この脆弱性で Crypto IKEv2 プロセスによる CPU の大量消費が生じる可能性があります。次に、この脆弱性によって引き起こされる可能性がある CPU 大量消費の例を示します。
Router# sh proc cpu sorted CPU utilization for five seconds: 99%/6%; one minute: 64%; five minutes: 52% PID Runtime(ms) Invoked uSecs 5Sec 1Min 5Min TTY Process PID Runtime(ms) Invoked uSecs 5Sec 1Min 5Min TTY Process 391 2949388 188131 15677 83.72% 53.79% 43.27% 0 Crypto IKEv2
この脆弱性によって引き起こされるトレース バック メッセージには、Crypto IKEv2 プロセスの CPUHOG が記録されます。次に、この脆弱性によって引き起こされる可能性があるトレースバック メッセージの例を示します。

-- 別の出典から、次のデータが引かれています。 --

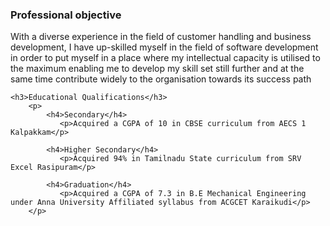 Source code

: <!DOCTYPE html>

<head>
    <meta charset="UTF-8">
    <meta name="viewport" content="width=device-width, initial-scale=1.0">
    <title>My Profile</title>
</head>
<body>
     <h3>Professional objective</h3>
        <p>With a diverse experience in the field of customer handling and business development, I have up-skilled myself in the field of software development in order to put myself in a place where my intellectual capacity is utilised to the maximum enabling me to develop my skill set still further and at the same time contribute widely to the organisation towards its success path  </p>
    
    <h3>Educational Qualifications</h3>
        <p>
            <h4>Secondary</h4>
               <p>Acquired a CGPA of 10 in CBSE curriculum from AECS 1 Kalpakkam</p>

            <h4>Higher Secondary</h4>
               <p>Acquired 94% in Tamilnadu State curriculum from SRV Excel Rasipuram</p>
               
            <h4>Graduation</h4>
               <p>Acquired a CGPA of 7.3 in B.E Mechanical Engineering  under Anna University Affiliated syllabus from ACGCET Karaikudi</p>
        </p>
</body>
</html>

date-time: %SYS-3-CPUHOG: Task is running for (2275)msecs, more than (2000)msecs (0/0),process = Crypto IKEv2
この脆弱性によりデバイスがリロードされた場合、Crypto IKEv2 プロセスによってリロードが引き起こされたことを示すメッセージが表示されます。次の例は、デバイスのリロードがこの脆弱性に起因することを示しています。
IOSXE-WATCHDOG: Process = Crypto IKEv2
回避策
デバイスのソフトウェアリリースがcrypto ikev2 limit queue sa-initコンフィギュレーションコマンドをサポートしている場合(Cisco Bug CSCvc12306を参照)、このコマンドを使用することは、修正済みリリースにアップグレードを実行することと同じです。これ以外に、この脆弱性に対処する回避策はありません。
修正済みソフトウェア
シスコはこのアドバイザリに記載された脆弱性に対処する無償のソフトウェアアップデートをリリースしています。お客様がインストールしたりサポートを受けたりできるのは、ライセンスをご購入いただいたソフトウェア バージョンとフィーチャ セットに対してのみとなります。そのようなソフトウェアアップグレードをインストール、ダウンロード、アクセスまたはその他の方法で使用した場合、お客様は以下のリンクに記載されたシスコのソフトウェアライセンスの条項に従うことに同意したことになります。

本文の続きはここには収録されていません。